Interview of Duchess contributors for hacktoberfest 2021 on Jenkins
This year, the Duchess community embraced a new challenge: working on women’s presence in Open Source while participating in Jenkins during the Hacktoberfest, a yearly event.
Huge congrats to all the contributors! 🥳
Note: This blog is a translation, the source blog post is located here https://www.duchess-france.org/duchess-hacktoberfest-2021/
After a PhD in Computer Science and a few years in Software Development, I specialized in software quality assurance, and particularly in the testing domain. I’m a supporter of the doctrine: “Quality is everyone’s business”. Fond of agility, I’m part of the organization committee of the Agile Tour Bordeaux since 2020.
I also like to engage in sporting challenges: I swam across the Garonne (a big river in the south of France) and finished 2 triathlons. Keeping the best for the end: I’m the mother of two kids who taught me it’s possible to speak about Pokemon with one, while drawing a unicorn with the other.
During my studies, I met quite a lot of “nerds / geeks” contributing to Linux distributions (Gentoo & Debian). Their technical skills seemed higher than mine and the Open Source universe looked inaccessible to me. Concerning Jenkins, I am a user (now contributor) of it, but not an administrator.
I dared to participate thanks to the Duchess (and mainly Angélique, thanks to her). Having the support and backing of the community was my motivation.
From a professional point of view, I perfected my knowledge of Git, and I had a chance to overview part of the quality processes from Open Source projects. My first Pull Request was approved by… 9 people! The fourth reviewer did find an issue. Who can tell me code review isn’t useful now?
From a personal perspective, I remember two things. The first one: Open Source communities are not elitist communities. Every contribution matters, even small ones. The people I met were positive and benevolent. The second one could be illustrated by a quote from Grace Hopper: “If it’s a good idea, go ahead and do it. It’s much easier to apologize than it is to get permission.”.
After Jenkins, I also submitted Pull Requests to others Open Source projects. The problem: with such a diversity of Open Source projects, how to organize your time?
Coming from a literature training and as a language teacher for more than 15 years, it’s while moving to a high mountain area that a need to explore other skills set in.
Thus, a self-taught training followed by a validated file for financing diploma training followed one another and confirmed to me that life is too short to waste it on what does not make sense to us.
Participating in Open Source appeared to me in that exploratory process like a learning opportunity… which I thought was inaccessible of course! I didn’t see myself writing code.
But thanks to the Duchess France community, I learned how to contribute at my level and to understand the contribution process. It’ll allow me as things progress to contribute in more domains.
Well… In the presentation video for Hacktoberfest, the artwork was mentioned (https://www.jenkins.io/artwork/) and Angélique also mentioned it during the first meeting… And one must admit that looking at it, you can see a lot of different things but women.
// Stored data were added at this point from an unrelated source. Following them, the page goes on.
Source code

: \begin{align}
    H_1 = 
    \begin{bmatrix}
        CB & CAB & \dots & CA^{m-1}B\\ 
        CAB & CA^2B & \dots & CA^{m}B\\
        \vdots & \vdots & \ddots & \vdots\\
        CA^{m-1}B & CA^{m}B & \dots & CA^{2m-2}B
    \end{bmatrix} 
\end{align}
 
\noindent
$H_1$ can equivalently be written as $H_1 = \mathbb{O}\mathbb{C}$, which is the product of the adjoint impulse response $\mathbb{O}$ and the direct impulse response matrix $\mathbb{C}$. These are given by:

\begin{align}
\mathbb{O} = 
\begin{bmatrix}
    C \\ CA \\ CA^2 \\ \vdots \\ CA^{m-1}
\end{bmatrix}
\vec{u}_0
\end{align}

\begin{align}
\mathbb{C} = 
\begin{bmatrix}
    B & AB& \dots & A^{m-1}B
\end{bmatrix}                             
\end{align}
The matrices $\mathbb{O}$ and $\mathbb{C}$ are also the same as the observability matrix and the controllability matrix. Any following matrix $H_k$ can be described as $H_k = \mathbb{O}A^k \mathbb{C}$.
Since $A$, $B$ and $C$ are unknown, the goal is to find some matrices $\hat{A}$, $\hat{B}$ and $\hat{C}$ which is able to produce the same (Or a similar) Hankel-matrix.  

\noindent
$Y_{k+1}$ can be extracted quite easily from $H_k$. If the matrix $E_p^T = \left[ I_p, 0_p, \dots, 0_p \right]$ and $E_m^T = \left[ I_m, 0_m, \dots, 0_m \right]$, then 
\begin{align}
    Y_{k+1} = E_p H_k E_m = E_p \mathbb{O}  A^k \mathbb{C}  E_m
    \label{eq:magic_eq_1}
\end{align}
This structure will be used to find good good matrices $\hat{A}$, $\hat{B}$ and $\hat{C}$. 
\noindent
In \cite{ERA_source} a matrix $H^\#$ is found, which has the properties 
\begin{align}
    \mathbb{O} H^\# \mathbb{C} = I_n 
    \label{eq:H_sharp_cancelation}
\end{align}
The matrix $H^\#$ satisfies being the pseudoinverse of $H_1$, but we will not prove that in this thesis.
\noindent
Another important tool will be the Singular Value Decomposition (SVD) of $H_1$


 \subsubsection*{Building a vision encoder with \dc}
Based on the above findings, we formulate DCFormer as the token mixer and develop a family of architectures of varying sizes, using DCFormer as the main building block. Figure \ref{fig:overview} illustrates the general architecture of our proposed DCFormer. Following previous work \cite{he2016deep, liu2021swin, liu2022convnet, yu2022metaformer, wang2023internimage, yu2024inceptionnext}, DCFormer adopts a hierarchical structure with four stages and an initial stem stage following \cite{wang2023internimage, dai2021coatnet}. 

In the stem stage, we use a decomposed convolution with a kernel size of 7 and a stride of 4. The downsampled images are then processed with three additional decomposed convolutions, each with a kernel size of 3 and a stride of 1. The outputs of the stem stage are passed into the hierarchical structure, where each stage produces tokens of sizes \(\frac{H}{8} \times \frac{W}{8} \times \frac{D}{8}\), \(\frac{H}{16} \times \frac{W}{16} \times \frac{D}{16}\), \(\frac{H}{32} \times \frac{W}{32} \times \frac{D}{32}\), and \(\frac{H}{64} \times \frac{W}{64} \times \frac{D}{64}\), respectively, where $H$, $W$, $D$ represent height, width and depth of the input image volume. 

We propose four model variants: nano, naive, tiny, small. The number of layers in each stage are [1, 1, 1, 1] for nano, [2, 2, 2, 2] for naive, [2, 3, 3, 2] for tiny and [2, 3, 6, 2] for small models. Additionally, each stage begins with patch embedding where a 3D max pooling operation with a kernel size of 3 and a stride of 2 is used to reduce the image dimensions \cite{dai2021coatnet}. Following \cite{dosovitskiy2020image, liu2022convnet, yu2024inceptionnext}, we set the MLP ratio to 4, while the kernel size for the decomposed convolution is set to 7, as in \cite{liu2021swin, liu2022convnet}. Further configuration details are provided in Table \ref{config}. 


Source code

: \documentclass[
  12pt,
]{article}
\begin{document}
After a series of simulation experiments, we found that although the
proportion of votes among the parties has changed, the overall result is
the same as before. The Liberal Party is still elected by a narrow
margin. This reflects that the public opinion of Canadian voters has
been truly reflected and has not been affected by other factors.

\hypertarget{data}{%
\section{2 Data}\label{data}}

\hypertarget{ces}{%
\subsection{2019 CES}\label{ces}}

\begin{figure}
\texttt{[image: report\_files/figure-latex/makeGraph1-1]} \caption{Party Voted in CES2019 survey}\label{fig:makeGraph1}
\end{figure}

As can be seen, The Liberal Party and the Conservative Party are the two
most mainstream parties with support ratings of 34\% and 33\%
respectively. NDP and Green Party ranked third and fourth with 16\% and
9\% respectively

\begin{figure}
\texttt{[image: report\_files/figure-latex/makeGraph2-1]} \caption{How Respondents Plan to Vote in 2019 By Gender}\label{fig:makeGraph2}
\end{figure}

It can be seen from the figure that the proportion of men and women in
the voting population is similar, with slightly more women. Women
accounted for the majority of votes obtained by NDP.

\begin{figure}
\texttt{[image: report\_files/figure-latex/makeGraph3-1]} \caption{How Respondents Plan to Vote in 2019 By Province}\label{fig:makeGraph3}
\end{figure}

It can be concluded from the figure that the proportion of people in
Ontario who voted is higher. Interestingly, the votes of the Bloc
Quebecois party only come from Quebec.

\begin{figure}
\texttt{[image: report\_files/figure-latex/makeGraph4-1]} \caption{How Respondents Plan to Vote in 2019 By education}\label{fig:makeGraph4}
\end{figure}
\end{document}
So I imagined a governess, very confident, efficient, very clever, scrupulously combed, nicely dressed, who might represent the personality of what Jenkins is made of.
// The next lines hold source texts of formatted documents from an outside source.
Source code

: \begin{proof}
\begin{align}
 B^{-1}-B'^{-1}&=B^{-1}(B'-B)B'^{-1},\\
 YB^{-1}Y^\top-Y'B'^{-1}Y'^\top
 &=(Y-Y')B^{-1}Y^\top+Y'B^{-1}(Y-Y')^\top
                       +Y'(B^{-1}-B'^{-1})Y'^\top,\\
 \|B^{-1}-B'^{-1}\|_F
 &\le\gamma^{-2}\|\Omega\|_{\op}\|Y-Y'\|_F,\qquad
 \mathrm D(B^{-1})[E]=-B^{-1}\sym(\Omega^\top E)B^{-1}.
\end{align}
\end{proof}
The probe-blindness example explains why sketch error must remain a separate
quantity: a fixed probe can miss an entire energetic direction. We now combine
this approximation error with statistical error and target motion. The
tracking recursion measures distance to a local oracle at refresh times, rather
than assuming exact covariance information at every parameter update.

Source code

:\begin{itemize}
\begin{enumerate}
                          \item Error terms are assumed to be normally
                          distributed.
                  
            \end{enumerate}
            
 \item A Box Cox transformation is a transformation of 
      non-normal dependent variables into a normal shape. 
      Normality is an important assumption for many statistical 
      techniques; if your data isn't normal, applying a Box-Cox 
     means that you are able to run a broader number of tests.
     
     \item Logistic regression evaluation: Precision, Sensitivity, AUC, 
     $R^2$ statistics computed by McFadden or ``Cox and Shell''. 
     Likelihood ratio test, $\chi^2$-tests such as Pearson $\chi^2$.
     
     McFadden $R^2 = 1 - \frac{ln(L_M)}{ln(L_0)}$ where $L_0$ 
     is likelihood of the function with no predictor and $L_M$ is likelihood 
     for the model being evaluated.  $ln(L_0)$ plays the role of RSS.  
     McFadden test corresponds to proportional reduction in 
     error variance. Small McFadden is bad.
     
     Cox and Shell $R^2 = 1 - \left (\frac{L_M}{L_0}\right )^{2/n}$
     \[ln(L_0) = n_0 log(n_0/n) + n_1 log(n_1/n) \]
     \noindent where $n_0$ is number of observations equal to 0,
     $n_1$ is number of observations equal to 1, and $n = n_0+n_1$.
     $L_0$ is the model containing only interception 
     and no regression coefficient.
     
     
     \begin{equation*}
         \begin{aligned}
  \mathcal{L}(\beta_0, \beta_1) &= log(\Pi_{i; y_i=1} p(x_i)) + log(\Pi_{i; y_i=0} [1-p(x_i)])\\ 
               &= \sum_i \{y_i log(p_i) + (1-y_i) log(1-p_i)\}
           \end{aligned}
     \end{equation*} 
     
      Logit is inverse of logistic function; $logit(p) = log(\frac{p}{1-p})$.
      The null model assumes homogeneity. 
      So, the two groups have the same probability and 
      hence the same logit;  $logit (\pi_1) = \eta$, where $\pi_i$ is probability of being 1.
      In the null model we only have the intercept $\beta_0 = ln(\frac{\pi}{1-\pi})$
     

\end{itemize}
This time I was able to participate through Pull Requests related to translation and drawing. I’ll probably do it again!
I’m a backend developer in Java/Scala, and an active member of Duchess France.
I didn’t really have an opinion about Jenkins before doing the hackathon. Like many other people, I’m a Jenkins user but I didn’t know its source code.
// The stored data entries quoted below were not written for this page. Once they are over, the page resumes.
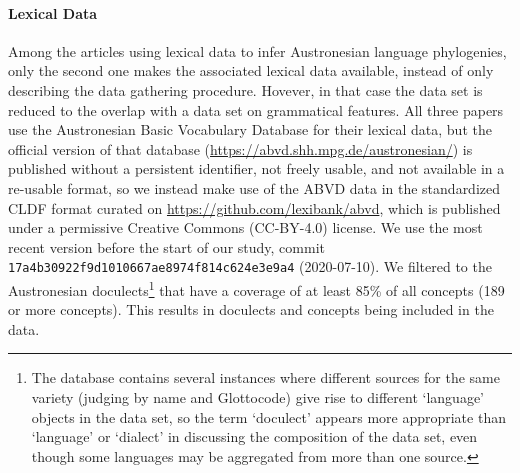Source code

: \documentclass[]{rsos}%
\begin{document}
\paragraph{Lexical Data}
Among the articles using lexical data to infer Austronesian language phylogenies, only the second one
\parencite{greenhill2018population} makes the associated lexical data available, instead of only describing the data gathering procedure.
Hovever, in that case the data set is reduced to the overlap with a data set on grammatical features.
All three papers use the Austronesian Basic Vocabulary Database for their lexical data, but the official version of that database
(\url{https://abvd.shh.mpg.de/austronesian/}) is published without a persistent identifier, not freely usable, and not available in a re-usable format, so we instead make use of the ABVD
data in the standardized CLDF format \parencite{cldf} curated on \url{https://github.com/lexibank/abvd}, which is published under a
permissive Creative Commons (CC-BY-4.0) license. We use the most recent version before the start of our study, commit \texttt{17a4b30922f9d1010667ae8974f814c624e3e9a4}
(2020-07-10). We filtered to the Austronesian doculects\footnote{The database contains several instances where different
sources for the same variety (judging by name and Glottocode) give rise to different ‘language’ objects in the data set, so the term
‘doculect’ appears more appropriate than ‘language’ or ‘dialect’ in discussing the composition of the data set, even though some languages may be aggregated from more than one source.} that have a coverage
of at least 85\% of all concepts (189 or more concepts). This results in \countlects{} doculects and \countconcepts{} concepts being included in the data.
\end{document}
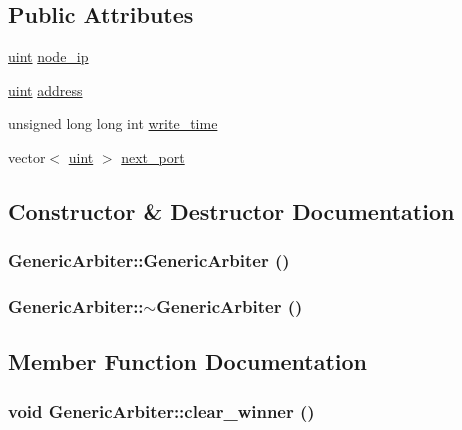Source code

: \subsection*{Public Attributes}
\begin{CompactItemize}
\item 
\hyperlink{outputBuffer_8h_91ad9478d81a7aaf2593e8d9c3d06a14}{uint} \hyperlink{classGenericArbiter_970eebd92edf4b43bd34dbe378aee0b4}{node\_\-ip}
\item 
\hyperlink{outputBuffer_8h_91ad9478d81a7aaf2593e8d9c3d06a14}{uint} \hyperlink{classGenericArbiter_d570be8e0435c540c11f46cd9e68d8fc}{address}
\item 
unsigned long long int \hyperlink{classGenericArbiter_c2b3b3256c40848d1e06cc15e15b7750}{write\_\-time}
\item 
vector$<$ \hyperlink{outputBuffer_8h_91ad9478d81a7aaf2593e8d9c3d06a14}{uint} $>$ \hyperlink{classGenericArbiter_2225ea6ef234e002fb69810552b02262}{next\_\-port}
\end{CompactItemize}


\subsection{Constructor \& Destructor Documentation}
\hypertarget{classGenericArbiter_f268b17257b6084b8faa82e4539580f5}{
\subsubsection[{GenericArbiter}]{\setlength{\rightskip}{0pt plus 5cm}GenericArbiter::GenericArbiter ()}}
\label{classGenericArbiter_f268b17257b6084b8faa82e4539580f5}


\hypertarget{classGenericArbiter_c8e72db9c3fb2c9b406933a104592519}{
\subsubsection[{$\sim$GenericArbiter}]{\setlength{\rightskip}{0pt plus 5cm}GenericArbiter::$\sim$GenericArbiter ()}}
\label{classGenericArbiter_c8e72db9c3fb2c9b406933a104592519}




\subsection{Member Function Documentation}
\hypertarget{classGenericArbiter_137758be6498b8dc717cf4d4c8bc56be}{
\subsubsection[{clear\_\-winner}]{\setlength{\rightskip}{0pt plus 5cm}void GenericArbiter::clear\_\-winner ()}}
\label{classGenericArbiter_137758be6498b8dc717cf4d4c8bc56be}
Actually participating in Hacktoberfest. Just bringing a contribution, even modest, on an open source project.
Technically, I discovered how to do MVC with Apache Jelly. I also rediscovered the contribution process of Open Source projects.
The Hacktoberfest mechanism is really well thought out for onboarding people wanting to start working on Open Source projects. With Angélique’s help on top of that to animate sessions on the Duchess France Slack channel, we had the best conditions to contribute to that important project.
It’s not that simple to contribute to a project you’re just discovering, it requires a bit of investment and patience. On Jenkins, the contributors are really reactive and the Pull Requests are quickly reviewed. The feedback is useful and benevolent. There is one Jira project listing all the features and bugs to be worked on for the project. Some tickets are flagged as “newbie” allowing those who are beginners to pick easily and quickly doable tickets.
The framework was intentionally simple and flexible. We started with an online kick start meeting for describing a bit of context, and more precisely the Jenkins universe.
Then, we mainly exchanged through the Duchess Slack channel in an asynchronous way on a dedicated channel, as well as a 30 minutes meeting each Friday during October.